Leaving the pictures aside, transcribe every line below exactly.
======== DATA LISTING
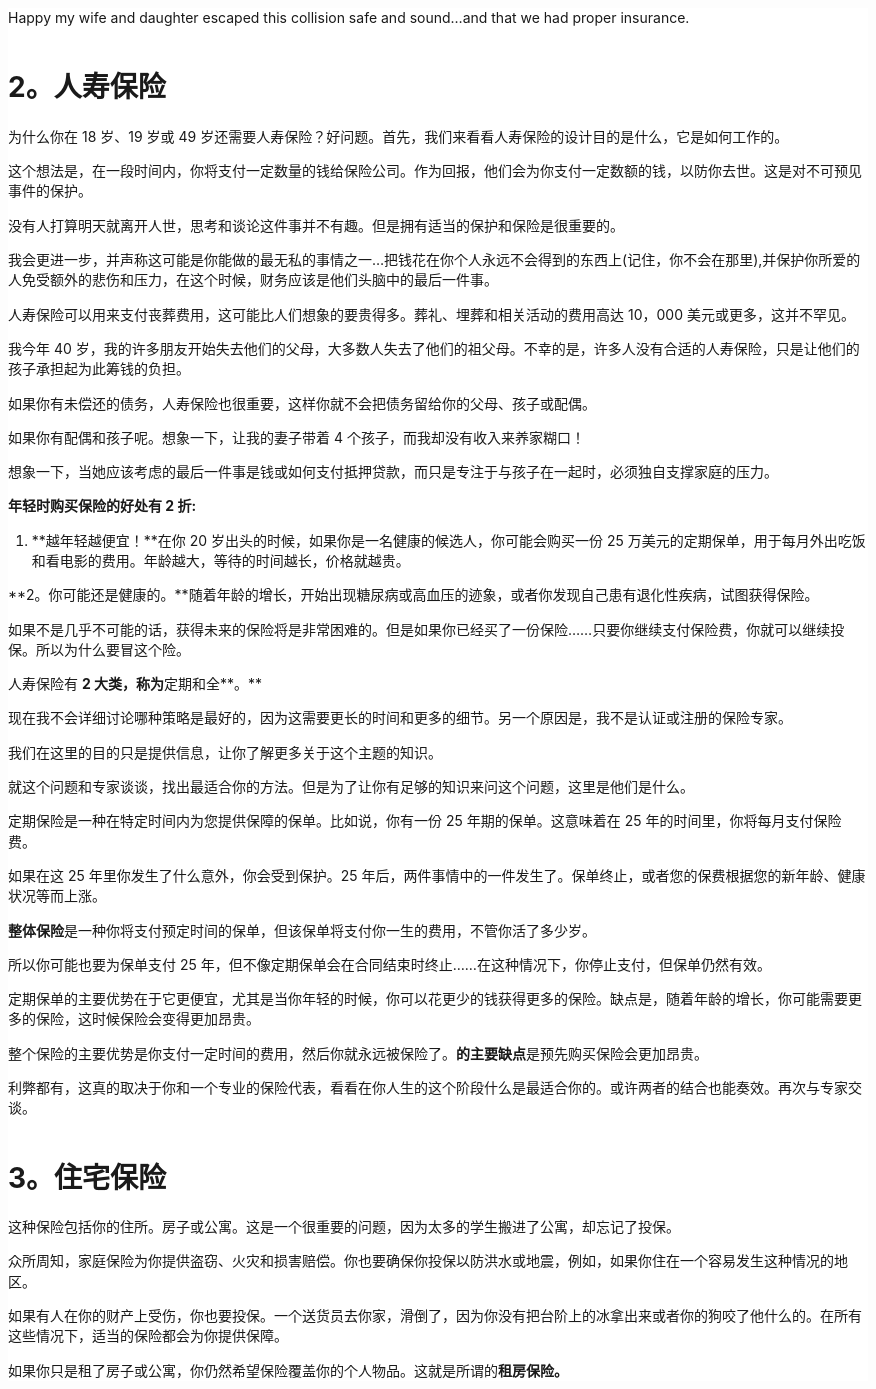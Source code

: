 Happy my wife and daughter escaped this collision safe and sound…and that we had proper insurance.

# **2。人寿保险**

为什么你在 18 岁、19 岁或 49 岁还需要人寿保险？好问题。首先，我们来看看人寿保险的设计目的是什么，它是如何工作的。

这个想法是，在一段时间内，你将支付一定数量的钱给保险公司。作为回报，他们会为你支付一定数额的钱，以防你去世。这是对不可预见事件的保护。

没有人打算明天就离开人世，思考和谈论这件事并不有趣。但是拥有适当的保护和保险是很重要的。

我会更进一步，并声称这可能是你能做的最无私的事情之一…把钱花在你个人永远不会得到的东西上(记住，你不会在那里),并保护你所爱的人免受额外的悲伤和压力，在这个时候，财务应该是他们头脑中的最后一件事。

人寿保险可以用来支付丧葬费用，这可能比人们想象的要贵得多。葬礼、埋葬和相关活动的费用高达 10，000 美元或更多，这并不罕见。

我今年 40 岁，我的许多朋友开始失去他们的父母，大多数人失去了他们的祖父母。不幸的是，许多人没有合适的人寿保险，只是让他们的孩子承担起为此筹钱的负担。

如果你有未偿还的债务，人寿保险也很重要，这样你就不会把债务留给你的父母、孩子或配偶。

如果你有配偶和孩子呢。想象一下，让我的妻子带着 4 个孩子，而我却没有收入来养家糊口！

想象一下，当她应该考虑的最后一件事是钱或如何支付抵押贷款，而只是专注于与孩子在一起时，必须独自支撑家庭的压力。

**年轻时购买保险的好处有 2 折:**

1.  **越年轻越便宜！**在你 20 岁出头的时候，如果你是一名健康的候选人，你可能会购买一份 25 万美元的定期保单，用于每月外出吃饭和看电影的费用。年龄越大，等待的时间越长，价格就越贵。

**2。你可能还是健康的。**随着年龄的增长，开始出现糖尿病或高血压的迹象，或者你发现自己患有退化性疾病，试图获得保险。

如果不是几乎不可能的话，获得未来的保险将是非常困难的。但是如果你已经买了一份保险……只要你继续支付保险费，你就可以继续投保。所以为什么要冒这个险。

人寿保险有 **2 大类，称为**定期和全**。**

现在我不会详细讨论哪种策略是最好的，因为这需要更长的时间和更多的细节。另一个原因是，我不是认证或注册的保险专家。

我们在这里的目的只是提供信息，让你了解更多关于这个主题的知识。

就这个问题和专家谈谈，找出最适合你的方法。但是为了让你有足够的知识来问这个问题，这里是他们是什么。

定期保险是一种在特定时间内为您提供保障的保单。比如说，你有一份 25 年期的保单。这意味着在 25 年的时间里，你将每月支付保险费。

如果在这 25 年里你发生了什么意外，你会受到保护。25 年后，两件事情中的一件发生了。保单终止，或者您的保费根据您的新年龄、健康状况等而上涨。

**整体保险**是一种你将支付预定时间的保单，但该保单将支付你一生的费用，不管你活了多少岁。

所以你可能也要为保单支付 25 年，但不像定期保单会在合同结束时终止……在这种情况下，你停止支付，但保单仍然有效。

定期保单的主要优势在于它更便宜，尤其是当你年轻的时候，你可以花更少的钱获得更多的保险。缺点是，随着年龄的增长，你可能需要更多的保险，这时候保险会变得更加昂贵。

整个保险的主要优势是你支付一定时间的费用，然后你就永远被保险了。**的主要缺点**是预先购买保险会更加昂贵。

利弊都有，这真的取决于你和一个专业的保险代表，看看在你人生的这个阶段什么是最适合你的。或许两者的结合也能奏效。再次与专家交谈。

# **3。住宅保险**

这种保险包括你的住所。房子或公寓。这是一个很重要的问题，因为太多的学生搬进了公寓，却忘记了投保。

众所周知，家庭保险为你提供盗窃、火灾和损害赔偿。你也要确保你投保以防洪水或地震，例如，如果你住在一个容易发生这种情况的地区。

如果有人在你的财产上受伤，你也要投保。一个送货员去你家，滑倒了，因为你没有把台阶上的冰拿出来或者你的狗咬了他什么的。在所有这些情况下，适当的保险都会为你提供保障。

如果你只是租了房子或公寓，你仍然希望保险覆盖你的个人物品。这就是所谓的**租房保险。**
================
◆ **ANSWER BOX**:
Source code

: Happy my wife and daughter escaped this collision safe and sound…and that we had proper insurance.

# **2。人寿保险**

为什么你在 18 岁、19 岁或 49 岁还需要人寿保险？好问题。首先，我们来看看人寿保险的设计目的是什么，它是如何工作的。

这个想法是，在一段时间内，你将支付一定数量的钱给保险公司。作为回报，他们会为你支付一定数额的钱，以防你去世。这是对不可预见事件的保护。

没有人打算明天就离开人世，思考和谈论这件事并不有趣。但是拥有适当的保护和保险是很重要的。

我会更进一步，并声称这可能是你能做的最无私的事情之一…把钱花在你个人永远不会得到的东西上(记住，你不会在那里),并保护你所爱的人免受额外的悲伤和压力，在这个时候，财务应该是他们头脑中的最后一件事。

人寿保险可以用来支付丧葬费用，这可能比人们想象的要贵得多。葬礼、埋葬和相关活动的费用高达 10，000 美元或更多，这并不罕见。

我今年 40 岁，我的许多朋友开始失去他们的父母，大多数人失去了他们的祖父母。不幸的是，许多人没有合适的人寿保险，只是让他们的孩子承担起为此筹钱的负担。

如果你有未偿还的债务，人寿保险也很重要，这样你就不会把债务留给你的父母、孩子或配偶。

如果你有配偶和孩子呢。想象一下，让我的妻子带着 4 个孩子，而我却没有收入来养家糊口！

想象一下，当她应该考虑的最后一件事是钱或如何支付抵押贷款，而只是专注于与孩子在一起时，必须独自支撑家庭的压力。

**年轻时购买保险的好处有 2 折:**

1.  **越年轻越便宜！**在你 20 岁出头的时候，如果你是一名健康的候选人，你可能会购买一份 25 万美元的定期保单，用于每月外出吃饭和看电影的费用。年龄越大，等待的时间越长，价格就越贵。

**2。你可能还是健康的。**随着年龄的增长，开始出现糖尿病或高血压的迹象，或者你发现自己患有退化性疾病，试图获得保险。

如果不是几乎不可能的话，获得未来的保险将是非常困难的。但是如果你已经买了一份保险……只要你继续支付保险费，你就可以继续投保。所以为什么要冒这个险。

人寿保险有 **2 大类，称为**定期和全**。**

现在我不会详细讨论哪种策略是最好的，因为这需要更长的时间和更多的细节。另一个原因是，我不是认证或注册的保险专家。

我们在这里的目的只是提供信息，让你了解更多关于这个主题的知识。

就这个问题和专家谈谈，找出最适合你的方法。但是为了让你有足够的知识来问这个问题，这里是他们是什么。

定期保险是一种在特定时间内为您提供保障的保单。比如说，你有一份 25 年期的保单。这意味着在 25 年的时间里，你将每月支付保险费。

如果在这 25 年里你发生了什么意外，你会受到保护。25 年后，两件事情中的一件发生了。保单终止，或者您的保费根据您的新年龄、健康状况等而上涨。

**整体保险**是一种你将支付预定时间的保单，但该保单将支付你一生的费用，不管你活了多少岁。

所以你可能也要为保单支付 25 年，但不像定期保单会在合同结束时终止……在这种情况下，你停止支付，但保单仍然有效。

定期保单的主要优势在于它更便宜，尤其是当你年轻的时候，你可以花更少的钱获得更多的保险。缺点是，随着年龄的增长，你可能需要更多的保险，这时候保险会变得更加昂贵。

整个保险的主要优势是你支付一定时间的费用，然后你就永远被保险了。**的主要缺点**是预先购买保险会更加昂贵。

利弊都有，这真的取决于你和一个专业的保险代表，看看在你人生的这个阶段什么是最适合你的。或许两者的结合也能奏效。再次与专家交谈。

# **3。住宅保险**

这种保险包括你的住所。房子或公寓。这是一个很重要的问题，因为太多的学生搬进了公寓，却忘记了投保。

众所周知，家庭保险为你提供盗窃、火灾和损害赔偿。你也要确保你投保以防洪水或地震，例如，如果你住在一个容易发生这种情况的地区。

如果有人在你的财产上受伤，你也要投保。一个送货员去你家，滑倒了，因为你没有把台阶上的冰拿出来或者你的狗咬了他什么的。在所有这些情况下，适当的保险都会为你提供保障。

如果你只是租了房子或公寓，你仍然希望保险覆盖你的个人物品。这就是所谓的**租房保险。**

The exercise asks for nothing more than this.